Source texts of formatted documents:

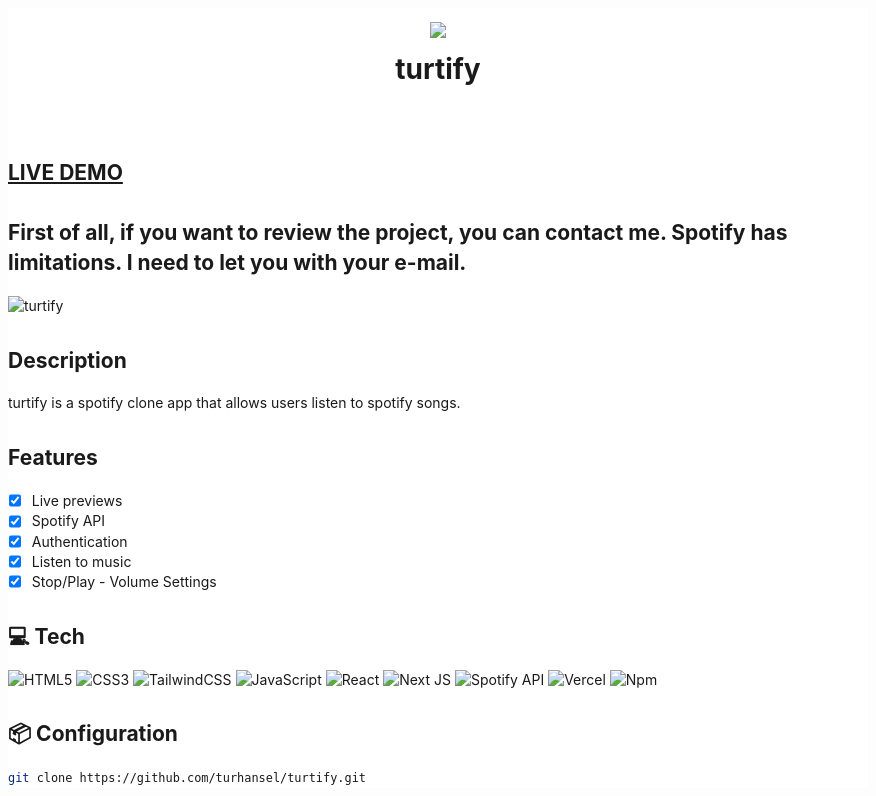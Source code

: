 <div align="center">
      <h1> <img src="https://upload.wikimedia.org/wikipedia/commons/1/19/Spotify_logo_without_text.svg" width="80px"><br/>turtify</h1>
     </div>
<p align="center"> <a href="https://www.turhansel.com/" target="_blank"><img alt="" src="https://img.shields.io/badge/Portfolio-EA4C89?style=normal&logo=dribbble&logoColor=white" style="vertical-align:center" /></a> <a href="https://twitter.com/imturhansel" target="_blank"><img alt="" src="https://img.shields.io/badge/Twitter-1DA1F2?style=normal&logo=twitter&logoColor=white" style="vertical-align:center" /></a> <a href="https://www.linkedin.com/in/turhansel/" target="_blank"><img alt="" src="https://img.shields.io/badge/LinkedIn-0077B5?style=normal&logo=linkedin&logoColor=white" style="vertical-align:center" /></a> </p>

## [LIVE DEMO](https://turtify-turhansel.vercel.app/)

## First of all, if you want to review the project, you can contact me. Spotify has limitations. I need to let you with your e-mail.

<img src="https://github.com/turhansel/turtify/blob/master/turtify.gif?raw=true" alt='turtify' width='100%'/>

## Description

turtify is a spotify clone app that allows users listen to spotify songs.

## Features

-   [x] Live previews
-   [x] Spotify API
-   [x] Authentication
-   [x] Listen to music
-   [x] Stop/Play - Volume Settings

## 💻 Tech

![HTML5](https://img.shields.io/badge/html5-%23E34F26.svg?style=for-the-badge&logo=html5&logoColor=white)
![CSS3](https://img.shields.io/badge/css3-%231572B6.svg?style=for-the-badge&logo=css3&logoColor=white)
![TailwindCSS](https://img.shields.io/badge/tailwindcss-%2338B2AC.svg?style=for-the-badge&logo=tailwind-css&logoColor=white)
![JavaScript](https://img.shields.io/badge/javascript-%23323330.svg?style=for-the-badge&logo=javascript&logoColor=%23F7DF1E)
![React](https://img.shields.io/badge/react-%2320232a.svg?style=for-the-badge&logo=react&logoColor=%2361DAFB)
![Next JS](https://img.shields.io/badge/Next-black?style=for-the-badge&logo=next.js&logoColor=white)
![Spotify API](https://img.shields.io/badge/Spotify_API-%232C8EBB.svg?style=for-the-badge&logo=spotify&logoColor=white&color=)
![Vercel](https://img.shields.io/badge/vercel-%23000000.svg?style=for-the-badge&logo=vercel&logoColor=white)
![Npm](https://img.shields.io/badge/npm-%232C8EBB.svg?style=for-the-badge&logo=npm&logoColor=white)

## 📦 Configuration

```bash
git clone https://github.com/turhansel/turtify.git
```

**YOUR OBJECTIVE**. Your task is to write out, exactly, the line that contains "## First of" and each line after it to the end of the data, with no other lines.

**WRITTEN RESPONSE**.
## First of all, if you want to review the project, you can contact me. Spotify has limitations. I need to let you with your e-mail.

<img src="https://github.com/turhansel/turtify/blob/master/turtify.gif?raw=true" alt='turtify' width='100%'/>

## Description

turtify is a spotify clone app that allows users listen to spotify songs.

## Features

-   [x] Live previews
-   [x] Spotify API
-   [x] Authentication
-   [x] Listen to music
-   [x] Stop/Play - Volume Settings

## 💻 Tech

![HTML5](https://img.shields.io/badge/html5-%23E34F26.svg?style=for-the-badge&logo=html5&logoColor=white)
![CSS3](https://img.shields.io/badge/css3-%231572B6.svg?style=for-the-badge&logo=css3&logoColor=white)
![TailwindCSS](https://img.shields.io/badge/tailwindcss-%2338B2AC.svg?style=for-the-badge&logo=tailwind-css&logoColor=white)
![JavaScript](https://img.shields.io/badge/javascript-%23323330.svg?style=for-the-badge&logo=javascript&logoColor=%23F7DF1E)
![React](https://img.shields.io/badge/react-%2320232a.svg?style=for-the-badge&logo=react&logoColor=%2361DAFB)
![Next JS](https://img.shields.io/badge/Next-black?style=for-the-badge&logo=next.js&logoColor=white)
![Spotify API](https://img.shields.io/badge/Spotify_API-%232C8EBB.svg?style=for-the-badge&logo=spotify&logoColor=white&color=)
![Vercel](https://img.shields.io/badge/vercel-%23000000.svg?style=for-the-badge&logo=vercel&logoColor=white)
![Npm](https://img.shields.io/badge/npm-%232C8EBB.svg?style=for-the-badge&logo=npm&logoColor=white)

## 📦 Configuration

```bash
git clone https://github.com/turhansel/turtify.git
```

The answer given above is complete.